Senator Shehu Sani has cast skepticism over the promise made by the Minister of Humanitarian Affairs and Poverty Alleviation, Dr. Betta Edu, to uplift 133 million Nigerians from poverty during the Tinubu administration. Sani has called for prayers for the minister, highlighting the recurring nature of such promises.

Sani, in a statement, pointed out that the commitment to elevate millions of Nigerians from poverty is not new, noting that it was also a pledge during the administration of former President Muhammadu Buhari. He remarked:

“The Lady Minister, Betta, who wants to lift 133 million Nigerians out of poverty, needs prayers. We have been through this ‘lifting’ promises under Buhari.”

During Buhari’s presidency, Nigeria’s poverty rate was estimated to be around 76 million people.
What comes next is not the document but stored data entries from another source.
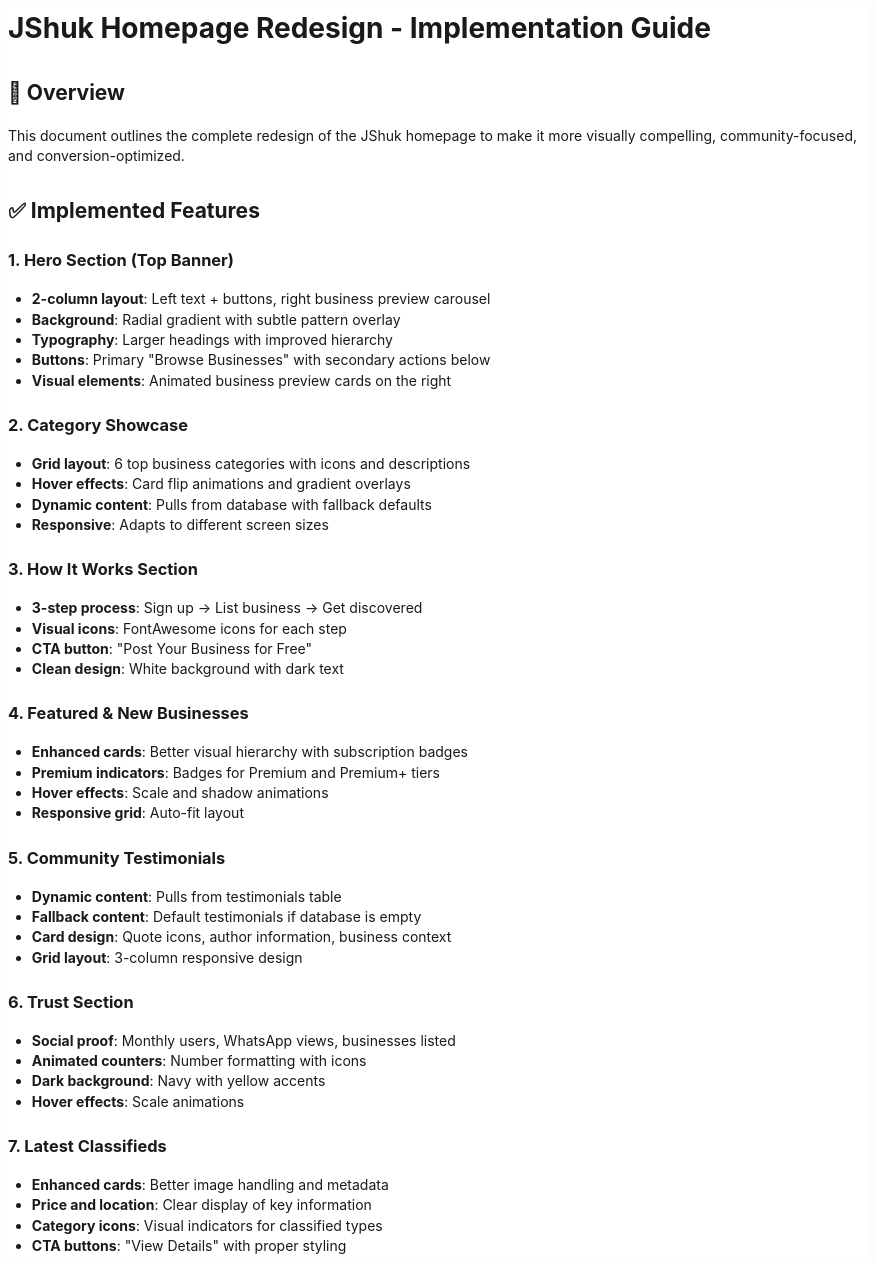 # JShuk Homepage Redesign - Implementation Guide

## 🎯 Overview
This document outlines the complete redesign of the JShuk homepage to make it more visually compelling, community-focused, and conversion-optimized.

## ✅ Implemented Features

### 1. **Hero Section (Top Banner)**
- **2-column layout**: Left text + buttons, right business preview carousel
- **Background**: Radial gradient with subtle pattern overlay
- **Typography**: Larger headings with improved hierarchy
- **Buttons**: Primary "Browse Businesses" with secondary actions below
- **Visual elements**: Animated business preview cards on the right

### 2. **Category Showcase**
- **Grid layout**: 6 top business categories with icons and descriptions
- **Hover effects**: Card flip animations and gradient overlays
- **Dynamic content**: Pulls from database with fallback defaults
- **Responsive**: Adapts to different screen sizes

### 3. **How It Works Section**
- **3-step process**: Sign up → List business → Get discovered
- **Visual icons**: FontAwesome icons for each step
- **CTA button**: "Post Your Business for Free"
- **Clean design**: White background with dark text

### 4. **Featured & New Businesses**
- **Enhanced cards**: Better visual hierarchy with subscription badges
- **Premium indicators**: Badges for Premium and Premium+ tiers
- **Hover effects**: Scale and shadow animations
- **Responsive grid**: Auto-fit layout

### 5. **Community Testimonials**
- **Dynamic content**: Pulls from testimonials table
- **Fallback content**: Default testimonials if database is empty
- **Card design**: Quote icons, author information, business context
- **Grid layout**: 3-column responsive design

### 6. **Trust Section**
- **Social proof**: Monthly users, WhatsApp views, businesses listed
- **Animated counters**: Number formatting with icons
- **Dark background**: Navy with yellow accents
- **Hover effects**: Scale animations

### 7. **Latest Classifieds**
- **Enhanced cards**: Better image handling and metadata
- **Price and location**: Clear display of key information
- **Category icons**: Visual indicators for classified types
- **CTA buttons**: "View Details" with proper styling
By the time Buhari was leaving office, this number had surged to over 130 million. Given this history, Sani’s skepticism arises from the repeated nature of such commitments without substantial progress.
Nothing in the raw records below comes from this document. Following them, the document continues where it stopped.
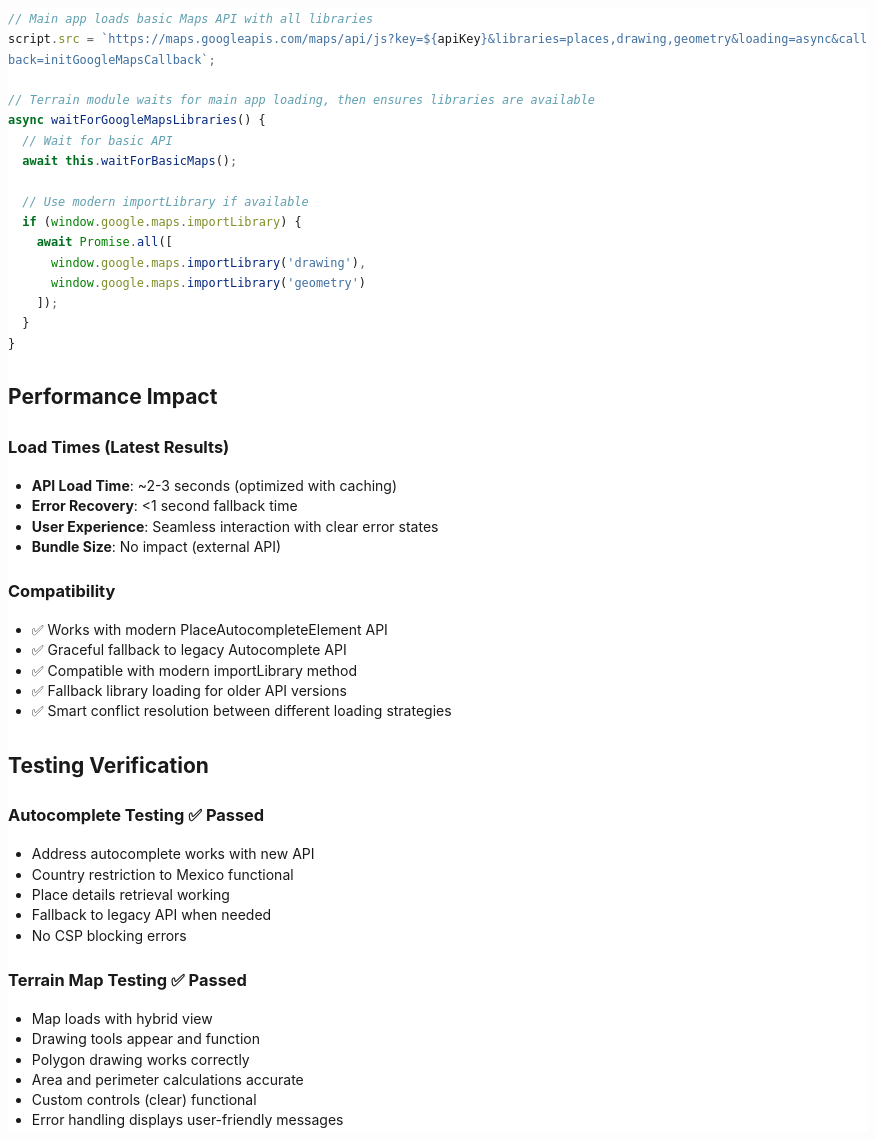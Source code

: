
 ```javascript
// Main app loads basic Maps API with all libraries
script.src = `https://maps.googleapis.com/maps/api/js?key=${apiKey}&libraries=places,drawing,geometry&loading=async&callback=initGoogleMapsCallback`;

// Terrain module waits for main app loading, then ensures libraries are available
async waitForGoogleMapsLibraries() {
  // Wait for basic API
  await this.waitForBasicMaps();

  // Use modern importLibrary if available
  if (window.google.maps.importLibrary) {
    await Promise.all([
      window.google.maps.importLibrary('drawing'),
      window.google.maps.importLibrary('geometry')
    ]);
  }
}
```

## Performance Impact

### **Load Times** (Latest Results)

- **API Load Time**: ~2-3 seconds (optimized with caching)
- **Error Recovery**: <1 second fallback time
- **User Experience**: Seamless interaction with clear error states
- **Bundle Size**: No impact (external API)

### **Compatibility**

- ✅ Works with modern PlaceAutocompleteElement API
- ✅ Graceful fallback to legacy Autocomplete API
- ✅ Compatible with modern importLibrary method
- ✅ Fallback library loading for older API versions
- ✅ Smart conflict resolution between different loading strategies

## Testing Verification

### **Autocomplete Testing** ✅ Passed

- Address autocomplete works with new API
- Country restriction to Mexico functional
- Place details retrieval working
- Fallback to legacy API when needed
- No CSP blocking errors

### **Terrain Map Testing** ✅ Passed

- Map loads with hybrid view
- Drawing tools appear and function
- Polygon drawing works correctly
- Area and perimeter calculations accurate
- Custom controls (clear) functional
- Error handling displays user-friendly messages
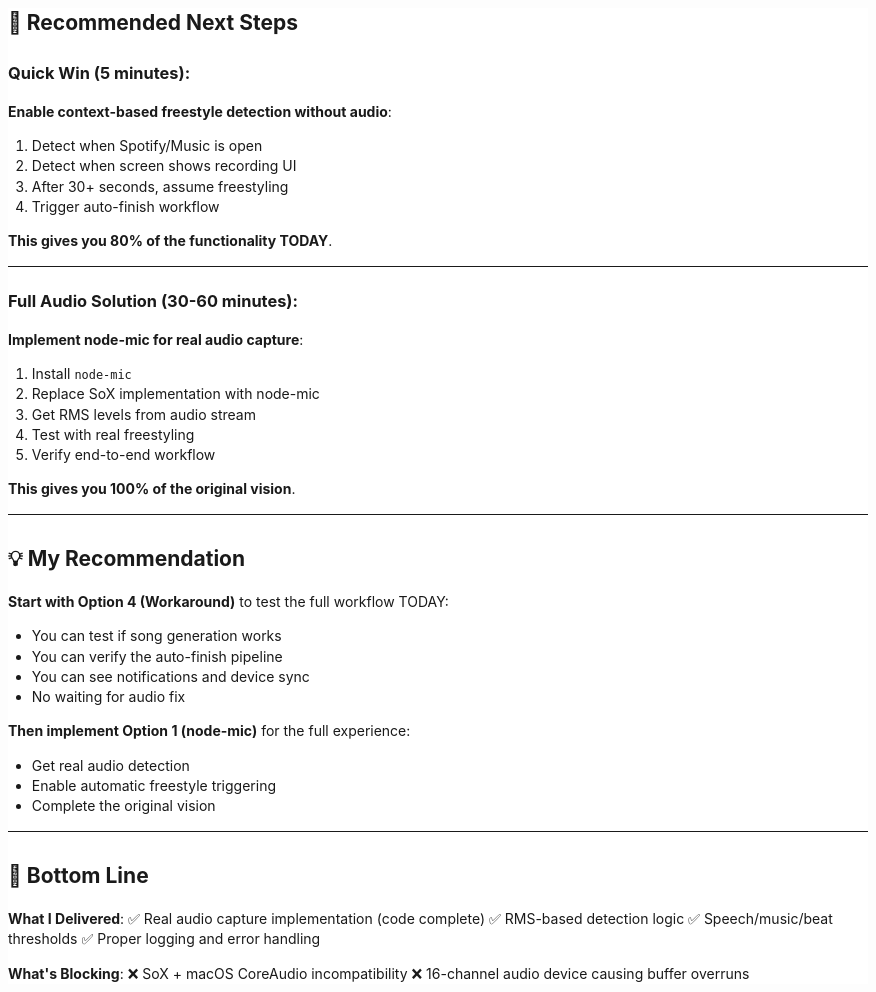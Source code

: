 
## 🚀 Recommended Next Steps

### Quick Win (5 minutes):
**Enable context-based freestyle detection without audio**:
1. Detect when Spotify/Music is open
2. Detect when screen shows recording UI
3. After 30+ seconds, assume freestyling
4. Trigger auto-finish workflow

**This gives you 80% of the functionality TODAY**.

---

### Full Audio Solution (30-60 minutes):
**Implement node-mic for real audio capture**:
1. Install `node-mic`
2. Replace SoX implementation with node-mic
3. Get RMS levels from audio stream
4. Test with real freestyling
5. Verify end-to-end workflow

**This gives you 100% of the original vision**.

---

## 💡 My Recommendation

**Start with Option 4 (Workaround)** to test the full workflow TODAY:
- You can test if song generation works
- You can verify the auto-finish pipeline
- You can see notifications and device sync
- No waiting for audio fix

**Then implement Option 1 (node-mic)** for the full experience:
- Get real audio detection
- Enable automatic freestyle triggering
- Complete the original vision

---

## 🎯 Bottom Line

**What I Delivered**:
✅ Real audio capture implementation (code complete)
✅ RMS-based detection logic
✅ Speech/music/beat thresholds
✅ Proper logging and error handling

**What's Blocking**:
❌ SoX + macOS CoreAudio incompatibility
❌ 16-channel audio device causing buffer overruns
The National Bureau of Statistics (NBS), in its “Nigeria Multidimensional Poverty Index” published in November 2022, unveiled that more than 133 million Nigerians are living in poverty. This figure represents 63% of the country’s population. The report detailed that poverty levels vary across states, with the incidence of multidimensional poverty ranging from 27% in Ondo to a staggering 91% in Sokoto.
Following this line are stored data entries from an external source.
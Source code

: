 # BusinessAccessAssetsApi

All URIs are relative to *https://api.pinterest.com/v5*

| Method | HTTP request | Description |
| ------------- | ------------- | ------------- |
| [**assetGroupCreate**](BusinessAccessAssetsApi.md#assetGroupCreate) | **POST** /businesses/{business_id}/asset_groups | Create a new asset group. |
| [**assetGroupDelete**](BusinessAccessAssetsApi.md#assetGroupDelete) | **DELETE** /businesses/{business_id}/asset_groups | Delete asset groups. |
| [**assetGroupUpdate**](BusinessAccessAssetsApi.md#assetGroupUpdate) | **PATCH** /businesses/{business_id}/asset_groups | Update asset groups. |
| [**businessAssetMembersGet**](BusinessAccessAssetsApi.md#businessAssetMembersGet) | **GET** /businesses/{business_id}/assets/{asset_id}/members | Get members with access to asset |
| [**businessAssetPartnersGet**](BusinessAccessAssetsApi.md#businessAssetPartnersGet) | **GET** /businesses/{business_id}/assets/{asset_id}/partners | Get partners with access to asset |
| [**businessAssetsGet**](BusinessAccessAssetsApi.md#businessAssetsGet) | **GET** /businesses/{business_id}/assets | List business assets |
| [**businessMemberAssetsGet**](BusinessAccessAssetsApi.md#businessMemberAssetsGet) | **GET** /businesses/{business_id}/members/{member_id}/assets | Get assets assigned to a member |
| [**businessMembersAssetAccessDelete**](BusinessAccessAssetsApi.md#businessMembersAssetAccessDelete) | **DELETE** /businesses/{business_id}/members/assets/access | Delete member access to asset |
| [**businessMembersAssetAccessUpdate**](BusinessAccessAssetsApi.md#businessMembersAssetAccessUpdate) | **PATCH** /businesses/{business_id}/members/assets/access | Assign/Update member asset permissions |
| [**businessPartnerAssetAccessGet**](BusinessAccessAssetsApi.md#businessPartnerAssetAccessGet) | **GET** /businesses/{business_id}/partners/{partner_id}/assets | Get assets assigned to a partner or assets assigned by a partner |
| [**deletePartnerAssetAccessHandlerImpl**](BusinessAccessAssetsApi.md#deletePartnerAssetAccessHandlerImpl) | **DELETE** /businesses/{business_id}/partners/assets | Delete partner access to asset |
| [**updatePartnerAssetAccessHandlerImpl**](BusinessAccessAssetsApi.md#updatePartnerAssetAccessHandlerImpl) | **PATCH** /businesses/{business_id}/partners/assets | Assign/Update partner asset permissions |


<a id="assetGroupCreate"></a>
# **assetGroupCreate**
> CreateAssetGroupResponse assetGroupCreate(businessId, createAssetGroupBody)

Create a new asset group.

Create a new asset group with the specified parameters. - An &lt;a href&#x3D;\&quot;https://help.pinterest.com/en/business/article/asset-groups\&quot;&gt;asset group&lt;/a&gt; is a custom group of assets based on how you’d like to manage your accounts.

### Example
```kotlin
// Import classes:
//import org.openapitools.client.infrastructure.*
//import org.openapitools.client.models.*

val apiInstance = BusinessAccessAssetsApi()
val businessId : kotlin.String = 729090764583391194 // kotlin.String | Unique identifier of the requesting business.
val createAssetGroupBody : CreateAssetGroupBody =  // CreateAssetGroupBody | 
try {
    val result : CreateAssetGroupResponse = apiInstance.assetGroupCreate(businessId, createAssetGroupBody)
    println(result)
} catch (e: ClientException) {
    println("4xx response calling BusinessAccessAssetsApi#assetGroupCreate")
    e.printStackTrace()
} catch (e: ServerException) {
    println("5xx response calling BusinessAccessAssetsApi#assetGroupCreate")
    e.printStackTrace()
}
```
The report highlighted that over half of the population considered poor resort to using dung, wood, or charcoal for cooking, underscoring a lack of access to cleaner energy sources. Additionally, the report identified significant deprivations in areas such as sanitation, timely healthcare access, food security, and housing.

Rural areas experienced a higher prevalence of multidimensional poverty, with 72% of individuals living below the poverty line compared to 42% in urban areas. The report disclosed that 65% of the poor, approximately 86 million people, reside in the North, while the remaining 35% (around 47 million) are situated in the South.

As the nation confronts persistent poverty challenges, Senator Sani’s skepticism underscores the need for concrete action to address these concerns and fulfill promises of poverty alleviation.